THE UNITED STATES CONSTITUTION IS BOTH AN ANTI-SLAVERY DOCUMENT AND PRO-REPARATIONS DOCUMENT PER PREAMBLE @ FREDERICK DOUGLASS
I had formerly been of the view that the United States Constitution was "pro-slavery" from my review of a wide variety of cases at the Howard University School of Law involving construing its provisions. My "pro-slavery" views were reinforced by my years (33) in the active practice of law in Missouri, both in the private solo practice, and as government lawyer at the Departments of Labor and Justice.
Therefore, I was at least moderately surprised to hear, then later to read, that the great icon of African American abolitionists, Frederick Douglass, had viewed the Constitution as "anti-slavery!" I was a bit discommoded to learn this, but only a "bit;" after all, I was the experienced civil rights lawyer not he, albeit his being a clearly courageous, incredibly brilliant man!
Fortunately I have now had an opportunity to read for myself how Douglass came to be of the view that the now-thrice-amended United States Constitution was other than as I viewed it and deemed it to be. First, he was of the view of it being "anti -slavery" in orientation BEFORE THE Civil War, thus before any post-war amending. If anything, that earlier posture made a more difficult case for him to make in his justification.

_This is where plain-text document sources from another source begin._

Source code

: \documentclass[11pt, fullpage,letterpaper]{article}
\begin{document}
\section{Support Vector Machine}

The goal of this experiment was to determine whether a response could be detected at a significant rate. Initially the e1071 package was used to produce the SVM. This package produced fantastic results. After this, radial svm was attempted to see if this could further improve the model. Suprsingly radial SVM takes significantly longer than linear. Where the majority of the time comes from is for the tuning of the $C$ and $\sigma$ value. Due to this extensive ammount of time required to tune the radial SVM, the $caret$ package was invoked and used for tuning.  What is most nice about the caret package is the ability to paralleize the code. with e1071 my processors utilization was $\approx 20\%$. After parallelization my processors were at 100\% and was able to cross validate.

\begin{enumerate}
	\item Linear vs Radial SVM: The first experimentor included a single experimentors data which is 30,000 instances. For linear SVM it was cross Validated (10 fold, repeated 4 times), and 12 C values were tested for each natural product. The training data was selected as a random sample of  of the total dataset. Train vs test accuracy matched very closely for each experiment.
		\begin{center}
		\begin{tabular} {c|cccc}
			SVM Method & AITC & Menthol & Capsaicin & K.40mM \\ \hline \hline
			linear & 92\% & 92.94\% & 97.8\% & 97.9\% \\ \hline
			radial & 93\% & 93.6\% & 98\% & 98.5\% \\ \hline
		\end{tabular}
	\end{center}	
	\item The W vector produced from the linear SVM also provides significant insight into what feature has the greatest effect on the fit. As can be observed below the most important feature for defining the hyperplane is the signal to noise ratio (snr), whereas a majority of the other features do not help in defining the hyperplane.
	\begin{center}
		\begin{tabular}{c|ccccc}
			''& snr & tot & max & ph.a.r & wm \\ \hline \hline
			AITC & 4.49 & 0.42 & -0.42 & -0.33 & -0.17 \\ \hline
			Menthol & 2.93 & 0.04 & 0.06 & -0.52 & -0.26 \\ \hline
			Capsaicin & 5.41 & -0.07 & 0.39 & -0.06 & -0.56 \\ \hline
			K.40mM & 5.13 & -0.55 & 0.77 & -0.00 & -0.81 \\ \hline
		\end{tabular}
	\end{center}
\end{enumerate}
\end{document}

So I thought smugly to myself, until I read this stentorian orator's logic. In LIFE AND TIMES OF FREDERICK DOUGLASS (1893), he wrote :
"My first opinions were naturally derived and honestly entertained . Brought directly, when I escaped from slavery, into contact with abolitionists who regarded the Constitution as a slaveholding instrument, and finding their views supported by the united and entire history of every department of the government, it is not strange that I assumed the Constitution to be just what these friends of mine made it seem to be. I was bound not only by their superior knowledge, to take their opinions in respect of this subject, as the true ones, but also because I had no means of showing the unsoundness of these opinions. But for the responsibility of conducting a public journal , and the necessity imposed upon me of meeting opposite views from abolitionists outside of New England, I should in all probability have remained firm in my disunion views. My new circumstances compelled me to re-think the whole subject, and to study with some care not only the just and proper rules of legal interpretation, but the origin, design, nature, rights, powers and duties of civil governments, and also the relations which human beings sustain to it. By such a course of thought and reading I was conducted to the conclusion that the Constitution of the United States--inaugurated to 'form a more perfect union, establish justice, insure domestic tranquility, provide for the common defense, promote the general welfare, and secure the blessings of liberty '--could not well have been designed at the same time to maintain and perpetuate a system of rapine and murder like slavery, especially as not one word can be found in the Constitution to authorize such a belief. Then, again, if the declared purposes of an instrument are to govern the meaning of all its parts and details, as they clearly should, the Constitution of our country is our warrant for the abolition of slavery in every State of the Union."
P. 705-706, DOUGLASS (1994)
There! He had done it! By using the Preamble of the United States Constitution as his guide and stay, Frederick Douglass had used its own declared "original intent and purposes" to conform every other part and detail of the instrument to exact rules of legal interpretation. Bam! Thereby the great Frederick Douglass had upbraided, humbled, convinced me of the accuracy of his claims about the Constitution being "anti-slavery," in the years before the outbreak of the Civil War, and 124 years after his death in 1895; to wit: July 2, 2019.
But, what is more, icon, Frederick Douglass had not only added a very powerful weapon to my legal and rhetorical arsenals to fight on behalf of securing long-past-due reparations for African Americans, generally, and for me particularly--the remaining duty that was left for the present generation of black and white freedom fighters to attain by use of the Preamble--but the great Frederick Douglass had re-taught me the value of self-reasoning !
What was true for slavery is also true for reparations to the progeny of the former slaves by the use of the Preamble of the Constitution!